───── SUPPLIED RECORDS ─────

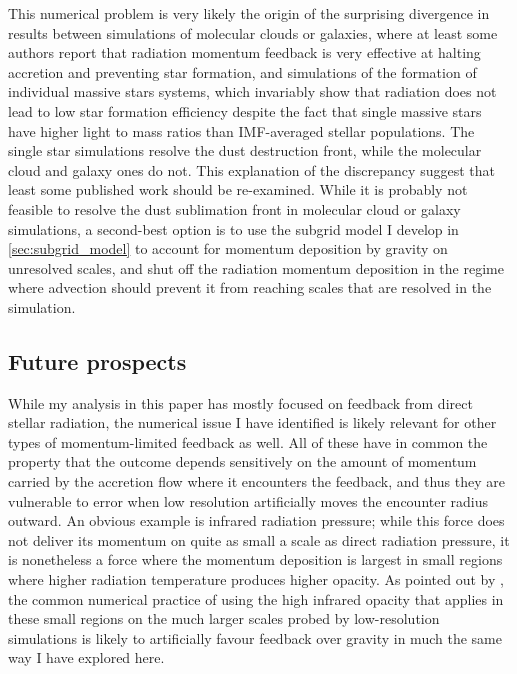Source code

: \documentclass[useAMS,usenatbib]{mn2e}
\begin{document}
This numerical problem is very likely the origin of the surprising divergence in results between simulations of molecular clouds or galaxies, where at least some authors report that radiation momentum feedback is very effective at halting accretion and preventing star formation, and simulations of the formation of individual massive stars systems, which invariably show that radiation does not lead to low star formation efficiency despite the fact that single massive stars have higher light to mass ratios than IMF-averaged stellar populations. The single star simulations resolve the dust destruction front, while the molecular cloud and galaxy ones do not. This explanation of the discrepancy suggest that least some published work should be re-examined. While it is probably not feasible to resolve the dust sublimation front in molecular cloud or galaxy simulations, a second-best option is to use the subgrid model I develop in \autoref{sec:subgrid_model} to account for momentum deposition by gravity on unresolved scales, and shut off the radiation momentum deposition in the regime where advection should prevent it from reaching scales that are resolved in the simulation.

\subsection{Future prospects}

While my analysis in this paper has mostly focused on feedback from direct stellar radiation, the numerical issue I have identified is likely relevant for other types of momentum-limited feedback as well. All of these have in common the property that the outcome depends sensitively on the amount of momentum carried by the accretion flow where it encounters the feedback, and thus they are vulnerable to error when low resolution artificially moves the encounter radius outward. An obvious example is infrared radiation pressure; while this force does not deliver its momentum on quite as small a scale as direct radiation pressure, it is nonetheless a force where the momentum deposition is largest in small regions where higher radiation temperature produces higher opacity. As pointed out by \citet{crocker18a}, the common numerical practice of using the high infrared opacity that applies in these small regions on the much larger scales probed by low-resolution simulations is likely to artificially favour feedback over gravity in much the same way I have explored here.
\end{document}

─────

=== EXERCISE INSTRUCTIONS ===
Once the pictures are set aside, repeat the remaining data word for word.

=== SOLUTION ===
Source code

: \documentclass[useAMS,usenatbib]{mn2e}
\begin{document}
This numerical problem is very likely the origin of the surprising divergence in results between simulations of molecular clouds or galaxies, where at least some authors report that radiation momentum feedback is very effective at halting accretion and preventing star formation, and simulations of the formation of individual massive stars systems, which invariably show that radiation does not lead to low star formation efficiency despite the fact that single massive stars have higher light to mass ratios than IMF-averaged stellar populations. The single star simulations resolve the dust destruction front, while the molecular cloud and galaxy ones do not. This explanation of the discrepancy suggest that least some published work should be re-examined. While it is probably not feasible to resolve the dust sublimation front in molecular cloud or galaxy simulations, a second-best option is to use the subgrid model I develop in \autoref{sec:subgrid_model} to account for momentum deposition by gravity on unresolved scales, and shut off the radiation momentum deposition in the regime where advection should prevent it from reaching scales that are resolved in the simulation.

\subsection{Future prospects}

While my analysis in this paper has mostly focused on feedback from direct stellar radiation, the numerical issue I have identified is likely relevant for other types of momentum-limited feedback as well. All of these have in common the property that the outcome depends sensitively on the amount of momentum carried by the accretion flow where it encounters the feedback, and thus they are vulnerable to error when low resolution artificially moves the encounter radius outward. An obvious example is infrared radiation pressure; while this force does not deliver its momentum on quite as small a scale as direct radiation pressure, it is nonetheless a force where the momentum deposition is largest in small regions where higher radiation temperature produces higher opacity. As pointed out by \citet{crocker18a}, the common numerical practice of using the high infrared opacity that applies in these small regions on the much larger scales probed by low-resolution simulations is likely to artificially favour feedback over gravity in much the same way I have explored here.
\end{document}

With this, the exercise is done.